O gangsterismo como geopolítica

A Ucrânia é uma espécie de última fronteira da cavalgada imperial da NATO, do combate entre a eternização do unilateralismo e o estabelecimento gradual do multilateralismo nas relações internacionais.

«Últimas: Rússia invade a Ucrânia». O título esteve na primeira página da agência de notícias norte-americana Bloomberg, a 4 de Fevereiro de 2022. Foi depois retirado da página e a agência apresentou um pedido de desculpas aos leitores
«Últimas: Rússia invade a Ucrânia». O título esteve na primeira página da agência de notícias norte-americana Bloomberg, a 4 de Fevereiro de 2022. Foi depois retirado da página e a agência apresentou um pedido de desculpas aos leitoresCréditos / Anadolu

No passado dia 4 de Fevereiro, às 4 da tarde, a circunspecta agência de notícias norte-americana Bloomberg informou o seguinte, com o maior destaque, na sua página principal online: «Em directo: a Rússia invadiu a Ucrânia.» O título dando conta desta verdadeira bomba tão desejada em Washington a Bruxelas esteve no ar durante meia hora, até que foi retirado.
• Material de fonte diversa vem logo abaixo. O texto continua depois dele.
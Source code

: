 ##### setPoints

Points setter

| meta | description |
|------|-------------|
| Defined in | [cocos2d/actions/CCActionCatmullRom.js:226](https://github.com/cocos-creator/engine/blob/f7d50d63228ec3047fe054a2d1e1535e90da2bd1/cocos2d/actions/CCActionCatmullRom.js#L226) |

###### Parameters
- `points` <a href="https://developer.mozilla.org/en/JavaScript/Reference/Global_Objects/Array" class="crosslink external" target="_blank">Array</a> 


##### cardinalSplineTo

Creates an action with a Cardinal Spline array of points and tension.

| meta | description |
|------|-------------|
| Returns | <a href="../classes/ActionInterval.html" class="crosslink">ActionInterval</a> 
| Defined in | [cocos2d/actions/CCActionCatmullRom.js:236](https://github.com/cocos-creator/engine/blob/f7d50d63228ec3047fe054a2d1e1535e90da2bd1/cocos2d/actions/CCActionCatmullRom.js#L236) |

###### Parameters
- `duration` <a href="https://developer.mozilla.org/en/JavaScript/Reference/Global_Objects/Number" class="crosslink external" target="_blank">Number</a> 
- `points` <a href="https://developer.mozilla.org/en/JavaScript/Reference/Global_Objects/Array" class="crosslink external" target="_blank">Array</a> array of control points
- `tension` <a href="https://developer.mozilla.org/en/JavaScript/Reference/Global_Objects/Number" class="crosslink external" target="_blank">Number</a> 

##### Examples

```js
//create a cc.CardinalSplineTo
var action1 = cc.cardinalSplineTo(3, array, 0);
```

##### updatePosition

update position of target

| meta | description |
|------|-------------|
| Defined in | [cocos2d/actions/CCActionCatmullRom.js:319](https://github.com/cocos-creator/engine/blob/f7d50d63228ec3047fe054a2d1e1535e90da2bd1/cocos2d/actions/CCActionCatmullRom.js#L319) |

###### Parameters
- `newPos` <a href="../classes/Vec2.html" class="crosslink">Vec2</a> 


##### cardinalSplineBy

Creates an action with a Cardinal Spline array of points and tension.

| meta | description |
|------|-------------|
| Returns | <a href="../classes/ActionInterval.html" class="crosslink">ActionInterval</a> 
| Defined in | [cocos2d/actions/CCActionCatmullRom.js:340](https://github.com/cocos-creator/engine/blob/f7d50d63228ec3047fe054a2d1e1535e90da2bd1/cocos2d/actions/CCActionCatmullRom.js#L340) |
Tratava-se, afinal, como explicou um porta-voz da empresa considerada acima de qualquer suspeita, de um «engano» porque uma das notícias elaboradas por antecipação, e prontas a disparar a qualquer momento, entrou inadvertidamente no circuito. Para a Bloomberg, e sabe-se lá quantos meios de comunicação através deste mundo, a notícia da invasão russa da Ucrânia é tão garantida que está escrita antecipadamente. E um «engano» têm-no até os mais pintados, não é verdade?

O episódio faz lembrar um outro ocorrido num jornal português já extinto no qual um renomado jornalista relatou minuciosamente uma reunião do Conselho da Revolução que afinal não se realizou. Explicação: é verdade, não aconteceu mas se tivesse havido reunião passar-se-ia exactamente assim.

«CITAÇÃO: “Em directo: a Rússia invadiu a Ucrânia.” O título dando conta desta verdadeira bomba tão desejada em Washington a Bruxelas esteve no ar durante meia hora, até que foi retirado»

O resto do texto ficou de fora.